*** Opening of Data ***
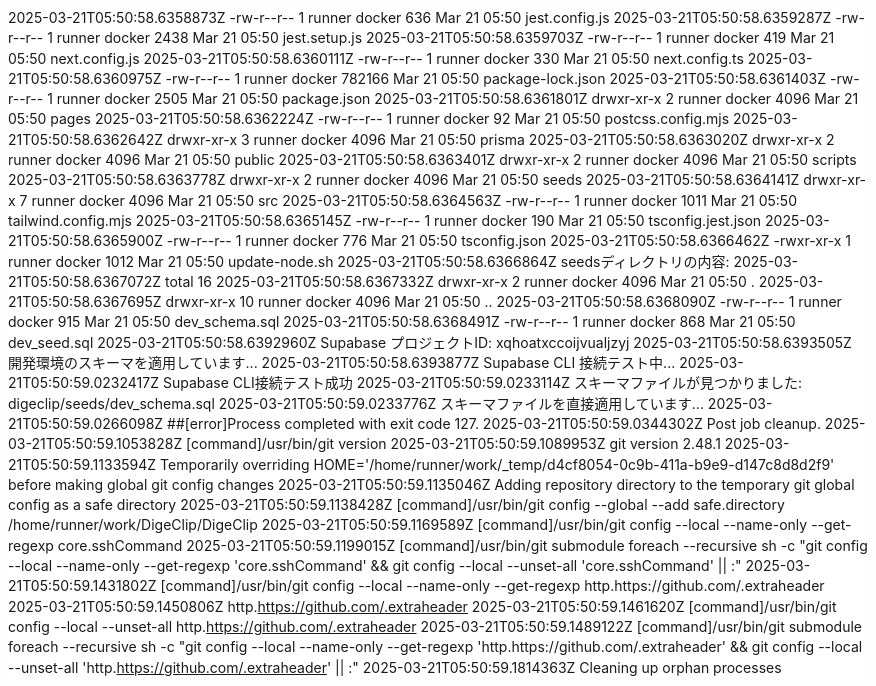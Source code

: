 2025-03-21T05:50:58.6358873Z -rw-r--r--  1 runner docker    636 Mar 21 05:50 jest.config.js
2025-03-21T05:50:58.6359287Z -rw-r--r--  1 runner docker   2438 Mar 21 05:50 jest.setup.js
2025-03-21T05:50:58.6359703Z -rw-r--r--  1 runner docker    419 Mar 21 05:50 next.config.js
2025-03-21T05:50:58.6360111Z -rw-r--r--  1 runner docker    330 Mar 21 05:50 next.config.ts
2025-03-21T05:50:58.6360975Z -rw-r--r--  1 runner docker 782166 Mar 21 05:50 package-lock.json
2025-03-21T05:50:58.6361403Z -rw-r--r--  1 runner docker   2505 Mar 21 05:50 package.json
2025-03-21T05:50:58.6361801Z drwxr-xr-x  2 runner docker   4096 Mar 21 05:50 pages
2025-03-21T05:50:58.6362224Z -rw-r--r--  1 runner docker     92 Mar 21 05:50 postcss.config.mjs
2025-03-21T05:50:58.6362642Z drwxr-xr-x  3 runner docker   4096 Mar 21 05:50 prisma
2025-03-21T05:50:58.6363020Z drwxr-xr-x  2 runner docker   4096 Mar 21 05:50 public
2025-03-21T05:50:58.6363401Z drwxr-xr-x  2 runner docker   4096 Mar 21 05:50 scripts
2025-03-21T05:50:58.6363778Z drwxr-xr-x  2 runner docker   4096 Mar 21 05:50 seeds
2025-03-21T05:50:58.6364141Z drwxr-xr-x  7 runner docker   4096 Mar 21 05:50 src
2025-03-21T05:50:58.6364563Z -rw-r--r--  1 runner docker   1011 Mar 21 05:50 tailwind.config.mjs
2025-03-21T05:50:58.6365145Z -rw-r--r--  1 runner docker    190 Mar 21 05:50 tsconfig.jest.json
2025-03-21T05:50:58.6365900Z -rw-r--r--  1 runner docker    776 Mar 21 05:50 tsconfig.json
2025-03-21T05:50:58.6366462Z -rwxr-xr-x  1 runner docker   1012 Mar 21 05:50 update-node.sh
2025-03-21T05:50:58.6366864Z seedsディレクトリの内容:
2025-03-21T05:50:58.6367072Z total 16
2025-03-21T05:50:58.6367332Z drwxr-xr-x  2 runner docker 4096 Mar 21 05:50 .
2025-03-21T05:50:58.6367695Z drwxr-xr-x 10 runner docker 4096 Mar 21 05:50 ..
2025-03-21T05:50:58.6368090Z -rw-r--r--  1 runner docker  915 Mar 21 05:50 dev_schema.sql
2025-03-21T05:50:58.6368491Z -rw-r--r--  1 runner docker  868 Mar 21 05:50 dev_seed.sql
2025-03-21T05:50:58.6392960Z Supabase プロジェクトID: xqhoatxccoijvualjzyj
2025-03-21T05:50:58.6393505Z 開発環境のスキーマを適用しています...
2025-03-21T05:50:58.6393877Z Supabase CLI 接続テスト中...
2025-03-21T05:50:59.0232417Z Supabase CLI接続テスト成功
2025-03-21T05:50:59.0233114Z スキーマファイルが見つかりました: digeclip/seeds/dev_schema.sql
2025-03-21T05:50:59.0233776Z スキーマファイルを直接適用しています...
2025-03-21T05:50:59.0266098Z ##[error]Process completed with exit code 127.
2025-03-21T05:50:59.0344302Z Post job cleanup.
2025-03-21T05:50:59.1053828Z [command]/usr/bin/git version
2025-03-21T05:50:59.1089953Z git version 2.48.1
2025-03-21T05:50:59.1133594Z Temporarily overriding HOME='/home/runner/work/_temp/d4cf8054-0c9b-411a-b9e9-d147c8d8d2f9' before making global git config changes
2025-03-21T05:50:59.1135046Z Adding repository directory to the temporary git global config as a safe directory
2025-03-21T05:50:59.1138428Z [command]/usr/bin/git config --global --add safe.directory /home/runner/work/DigeClip/DigeClip
2025-03-21T05:50:59.1169589Z [command]/usr/bin/git config --local --name-only --get-regexp core\.sshCommand
2025-03-21T05:50:59.1199015Z [command]/usr/bin/git submodule foreach --recursive sh -c "git config --local --name-only --get-regexp 'core\.sshCommand' && git config --local --unset-all 'core.sshCommand' || :"
2025-03-21T05:50:59.1431802Z [command]/usr/bin/git config --local --name-only --get-regexp http\.https\:\/\/github\.com\/\.extraheader
2025-03-21T05:50:59.1450806Z http.https://github.com/.extraheader
2025-03-21T05:50:59.1461620Z [command]/usr/bin/git config --local --unset-all http.https://github.com/.extraheader
2025-03-21T05:50:59.1489122Z [command]/usr/bin/git submodule foreach --recursive sh -c "git config --local --name-only --get-regexp 'http\.https\:\/\/github\.com\/\.extraheader' && git config --local --unset-all 'http.https://github.com/.extraheader' || :"
2025-03-21T05:50:59.1814363Z Cleaning up orphan processes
*** Close of Data ***
◆ **Goal of the exercise**
What is the number of lines in the entries above that contain the string "core"? Reply with the number and nothing more.

◆ **Exercise solution**
2